- **ASSIGNMENT**: Repeat exactly the lines below that lie between the line with "transitivo (in azzurro" and the line with "intermediate node $B$.", counting both of those lines as part of the answer.

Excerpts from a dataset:
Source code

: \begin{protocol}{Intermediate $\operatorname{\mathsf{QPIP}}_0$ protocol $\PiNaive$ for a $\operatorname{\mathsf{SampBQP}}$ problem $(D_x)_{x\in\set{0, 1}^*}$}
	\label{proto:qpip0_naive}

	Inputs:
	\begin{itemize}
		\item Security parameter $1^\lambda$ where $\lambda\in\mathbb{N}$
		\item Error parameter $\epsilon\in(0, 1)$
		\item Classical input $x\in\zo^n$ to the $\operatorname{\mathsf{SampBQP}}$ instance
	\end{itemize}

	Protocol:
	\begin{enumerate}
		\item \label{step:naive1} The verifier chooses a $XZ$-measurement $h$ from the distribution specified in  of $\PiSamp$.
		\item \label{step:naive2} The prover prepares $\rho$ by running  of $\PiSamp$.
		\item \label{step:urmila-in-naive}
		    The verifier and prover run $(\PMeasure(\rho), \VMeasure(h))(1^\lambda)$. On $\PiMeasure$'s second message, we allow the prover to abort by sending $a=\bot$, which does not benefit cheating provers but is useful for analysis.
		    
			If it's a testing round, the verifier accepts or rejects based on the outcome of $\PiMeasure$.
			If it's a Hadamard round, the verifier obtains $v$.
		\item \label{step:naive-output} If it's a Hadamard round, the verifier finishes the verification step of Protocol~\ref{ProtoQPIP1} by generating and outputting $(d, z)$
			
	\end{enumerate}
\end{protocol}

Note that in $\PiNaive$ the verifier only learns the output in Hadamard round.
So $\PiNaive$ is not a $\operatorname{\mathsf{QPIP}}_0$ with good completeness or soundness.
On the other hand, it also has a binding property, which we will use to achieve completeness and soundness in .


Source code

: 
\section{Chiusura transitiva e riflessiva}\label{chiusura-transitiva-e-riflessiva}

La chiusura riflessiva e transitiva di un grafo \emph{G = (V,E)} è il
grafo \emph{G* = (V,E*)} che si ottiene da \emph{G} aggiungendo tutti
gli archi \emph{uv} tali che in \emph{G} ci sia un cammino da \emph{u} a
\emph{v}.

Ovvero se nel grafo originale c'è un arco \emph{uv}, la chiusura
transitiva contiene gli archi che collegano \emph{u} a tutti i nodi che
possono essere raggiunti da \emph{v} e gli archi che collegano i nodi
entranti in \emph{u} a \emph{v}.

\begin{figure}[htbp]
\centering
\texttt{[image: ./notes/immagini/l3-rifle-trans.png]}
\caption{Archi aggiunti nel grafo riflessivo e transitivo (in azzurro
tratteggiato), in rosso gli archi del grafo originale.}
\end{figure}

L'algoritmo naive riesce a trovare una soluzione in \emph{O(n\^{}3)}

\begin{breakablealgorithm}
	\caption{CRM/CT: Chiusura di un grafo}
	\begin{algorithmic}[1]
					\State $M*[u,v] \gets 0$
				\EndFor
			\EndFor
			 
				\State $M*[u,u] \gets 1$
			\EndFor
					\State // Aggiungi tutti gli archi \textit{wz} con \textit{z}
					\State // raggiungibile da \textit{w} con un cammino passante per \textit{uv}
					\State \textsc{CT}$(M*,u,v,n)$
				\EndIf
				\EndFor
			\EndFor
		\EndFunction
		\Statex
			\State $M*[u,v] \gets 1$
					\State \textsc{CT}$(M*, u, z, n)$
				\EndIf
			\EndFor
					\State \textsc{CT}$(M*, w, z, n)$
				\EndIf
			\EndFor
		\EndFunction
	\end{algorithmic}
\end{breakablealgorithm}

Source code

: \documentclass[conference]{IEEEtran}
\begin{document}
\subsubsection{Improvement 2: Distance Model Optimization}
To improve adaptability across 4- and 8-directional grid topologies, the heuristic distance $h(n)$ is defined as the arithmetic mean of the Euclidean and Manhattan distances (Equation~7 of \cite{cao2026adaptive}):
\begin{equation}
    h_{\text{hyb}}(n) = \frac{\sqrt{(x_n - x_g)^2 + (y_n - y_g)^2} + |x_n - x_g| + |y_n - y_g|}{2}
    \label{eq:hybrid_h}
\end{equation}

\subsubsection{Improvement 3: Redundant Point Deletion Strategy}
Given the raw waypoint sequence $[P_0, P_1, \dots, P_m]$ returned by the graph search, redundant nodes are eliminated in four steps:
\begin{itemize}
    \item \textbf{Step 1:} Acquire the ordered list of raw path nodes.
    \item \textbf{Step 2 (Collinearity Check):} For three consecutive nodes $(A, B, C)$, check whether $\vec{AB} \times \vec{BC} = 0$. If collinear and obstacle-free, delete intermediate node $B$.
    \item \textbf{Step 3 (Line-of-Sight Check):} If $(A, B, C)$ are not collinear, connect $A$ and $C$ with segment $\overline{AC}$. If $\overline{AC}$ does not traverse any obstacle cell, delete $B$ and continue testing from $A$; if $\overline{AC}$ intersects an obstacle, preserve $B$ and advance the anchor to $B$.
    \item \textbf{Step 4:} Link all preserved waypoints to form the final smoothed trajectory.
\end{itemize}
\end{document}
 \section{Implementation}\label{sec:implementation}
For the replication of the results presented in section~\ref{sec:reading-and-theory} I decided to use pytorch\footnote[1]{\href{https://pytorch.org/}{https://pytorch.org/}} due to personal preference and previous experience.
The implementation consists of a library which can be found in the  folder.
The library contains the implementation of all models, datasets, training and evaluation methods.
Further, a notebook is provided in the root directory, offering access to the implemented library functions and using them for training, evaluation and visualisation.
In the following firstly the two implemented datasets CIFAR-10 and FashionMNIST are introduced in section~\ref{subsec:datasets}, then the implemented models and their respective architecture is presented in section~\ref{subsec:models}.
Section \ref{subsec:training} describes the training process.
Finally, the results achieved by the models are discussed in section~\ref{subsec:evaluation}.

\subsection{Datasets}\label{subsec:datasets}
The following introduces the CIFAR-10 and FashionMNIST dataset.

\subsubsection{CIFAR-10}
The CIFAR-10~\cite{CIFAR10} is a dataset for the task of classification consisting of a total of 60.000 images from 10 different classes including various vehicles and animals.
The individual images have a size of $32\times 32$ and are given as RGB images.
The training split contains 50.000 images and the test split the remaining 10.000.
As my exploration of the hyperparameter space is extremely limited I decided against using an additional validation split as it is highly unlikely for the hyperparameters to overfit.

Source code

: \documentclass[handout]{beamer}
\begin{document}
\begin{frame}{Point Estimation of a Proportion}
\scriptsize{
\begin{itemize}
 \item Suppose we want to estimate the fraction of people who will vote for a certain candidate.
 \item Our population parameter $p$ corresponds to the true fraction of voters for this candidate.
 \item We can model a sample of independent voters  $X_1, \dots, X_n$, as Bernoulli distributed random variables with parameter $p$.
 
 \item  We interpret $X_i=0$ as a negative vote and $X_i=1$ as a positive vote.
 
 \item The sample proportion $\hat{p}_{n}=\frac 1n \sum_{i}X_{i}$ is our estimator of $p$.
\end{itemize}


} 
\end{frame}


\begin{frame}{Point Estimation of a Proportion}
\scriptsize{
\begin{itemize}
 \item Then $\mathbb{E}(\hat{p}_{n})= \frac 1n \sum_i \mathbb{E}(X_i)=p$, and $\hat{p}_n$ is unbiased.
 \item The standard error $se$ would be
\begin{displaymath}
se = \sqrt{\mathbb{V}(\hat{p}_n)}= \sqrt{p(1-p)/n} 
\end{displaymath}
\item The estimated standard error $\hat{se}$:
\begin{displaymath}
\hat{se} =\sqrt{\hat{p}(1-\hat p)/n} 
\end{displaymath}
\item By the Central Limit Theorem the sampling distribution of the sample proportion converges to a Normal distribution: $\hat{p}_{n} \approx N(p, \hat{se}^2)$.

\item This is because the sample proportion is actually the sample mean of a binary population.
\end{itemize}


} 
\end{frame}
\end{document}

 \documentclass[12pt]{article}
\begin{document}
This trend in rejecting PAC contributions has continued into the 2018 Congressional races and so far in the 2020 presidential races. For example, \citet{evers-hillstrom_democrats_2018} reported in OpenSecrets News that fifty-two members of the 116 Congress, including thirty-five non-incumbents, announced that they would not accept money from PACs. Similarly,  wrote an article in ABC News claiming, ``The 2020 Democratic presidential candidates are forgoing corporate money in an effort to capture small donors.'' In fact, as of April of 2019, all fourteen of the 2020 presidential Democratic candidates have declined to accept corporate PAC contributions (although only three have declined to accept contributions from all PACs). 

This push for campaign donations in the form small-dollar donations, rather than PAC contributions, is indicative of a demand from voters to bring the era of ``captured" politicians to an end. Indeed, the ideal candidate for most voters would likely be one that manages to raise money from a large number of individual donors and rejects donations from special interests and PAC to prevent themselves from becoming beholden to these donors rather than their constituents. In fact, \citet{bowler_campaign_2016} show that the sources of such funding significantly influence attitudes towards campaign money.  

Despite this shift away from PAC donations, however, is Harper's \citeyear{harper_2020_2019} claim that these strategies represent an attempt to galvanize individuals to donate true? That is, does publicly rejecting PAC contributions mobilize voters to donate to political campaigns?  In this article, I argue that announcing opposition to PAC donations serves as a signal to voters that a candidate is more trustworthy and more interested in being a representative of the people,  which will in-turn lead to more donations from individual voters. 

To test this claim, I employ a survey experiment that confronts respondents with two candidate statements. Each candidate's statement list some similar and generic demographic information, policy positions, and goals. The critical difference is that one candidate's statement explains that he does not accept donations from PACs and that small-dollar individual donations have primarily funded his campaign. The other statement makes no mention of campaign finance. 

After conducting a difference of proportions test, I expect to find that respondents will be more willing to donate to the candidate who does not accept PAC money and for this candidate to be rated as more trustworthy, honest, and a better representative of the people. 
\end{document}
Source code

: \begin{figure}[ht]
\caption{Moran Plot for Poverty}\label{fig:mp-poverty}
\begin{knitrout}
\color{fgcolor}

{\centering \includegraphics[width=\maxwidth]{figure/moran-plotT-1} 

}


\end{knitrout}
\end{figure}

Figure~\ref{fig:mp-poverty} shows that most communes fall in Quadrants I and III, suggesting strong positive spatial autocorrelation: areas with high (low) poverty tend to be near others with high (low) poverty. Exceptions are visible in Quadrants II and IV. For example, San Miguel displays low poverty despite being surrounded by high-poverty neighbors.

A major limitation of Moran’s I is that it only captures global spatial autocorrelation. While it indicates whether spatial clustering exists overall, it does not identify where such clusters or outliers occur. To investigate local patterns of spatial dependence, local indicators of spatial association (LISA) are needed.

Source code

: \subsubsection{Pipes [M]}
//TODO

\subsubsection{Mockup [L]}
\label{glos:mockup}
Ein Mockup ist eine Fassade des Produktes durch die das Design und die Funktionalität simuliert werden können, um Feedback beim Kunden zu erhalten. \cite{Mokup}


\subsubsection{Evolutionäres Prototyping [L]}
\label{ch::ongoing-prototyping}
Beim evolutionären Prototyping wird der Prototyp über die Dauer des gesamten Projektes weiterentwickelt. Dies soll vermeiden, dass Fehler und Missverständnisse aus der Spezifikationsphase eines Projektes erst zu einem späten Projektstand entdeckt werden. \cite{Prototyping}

- **RESPONSE FOR THIS EXERCISE**:
\caption{Archi aggiunti nel grafo riflessivo e transitivo (in azzurro
tratteggiato), in rosso gli archi del grafo originale.}
\end{figure}

L'algoritmo naive riesce a trovare una soluzione in \emph{O(n\^{}3)}

\begin{breakablealgorithm}
	\caption{CRM/CT: Chiusura di un grafo}
	\begin{algorithmic}[1]
					\State $M*[u,v] \gets 0$
				\EndFor
			\EndFor
			 
				\State $M*[u,u] \gets 1$
			\EndFor
					\State // Aggiungi tutti gli archi \textit{wz} con \textit{z}
					\State // raggiungibile da \textit{w} con un cammino passante per \textit{uv}
					\State \textsc{CT}$(M*,u,v,n)$
				\EndIf
				\EndFor
			\EndFor
		\EndFunction
		\Statex
			\State $M*[u,v] \gets 1$
					\State \textsc{CT}$(M*, u, z, n)$
				\EndIf
			\EndFor
					\State \textsc{CT}$(M*, w, z, n)$
				\EndIf
			\EndFor
		\EndFunction
	\end{algorithmic}
\end{breakablealgorithm}

Source code

: \documentclass[conference]{IEEEtran}
\begin{document}
\subsubsection{Improvement 2: Distance Model Optimization}
To improve adaptability across 4- and 8-directional grid topologies, the heuristic distance $h(n)$ is defined as the arithmetic mean of the Euclidean and Manhattan distances (Equation~7 of \cite{cao2026adaptive}):
\begin{equation}
    h_{\text{hyb}}(n) = \frac{\sqrt{(x_n - x_g)^2 + (y_n - y_g)^2} + |x_n - x_g| + |y_n - y_g|}{2}
    \label{eq:hybrid_h}
\end{equation}

\subsubsection{Improvement 3: Redundant Point Deletion Strategy}
Given the raw waypoint sequence $[P_0, P_1, \dots, P_m]$ returned by the graph search, redundant nodes are eliminated in four steps:
\begin{itemize}
    \item \textbf{Step 1:} Acquire the ordered list of raw path nodes.
    \item \textbf{Step 2 (Collinearity Check):} For three consecutive nodes $(A, B, C)$, check whether $\vec{AB} \times \vec{BC} = 0$. If collinear and obstacle-free, delete intermediate node $B$.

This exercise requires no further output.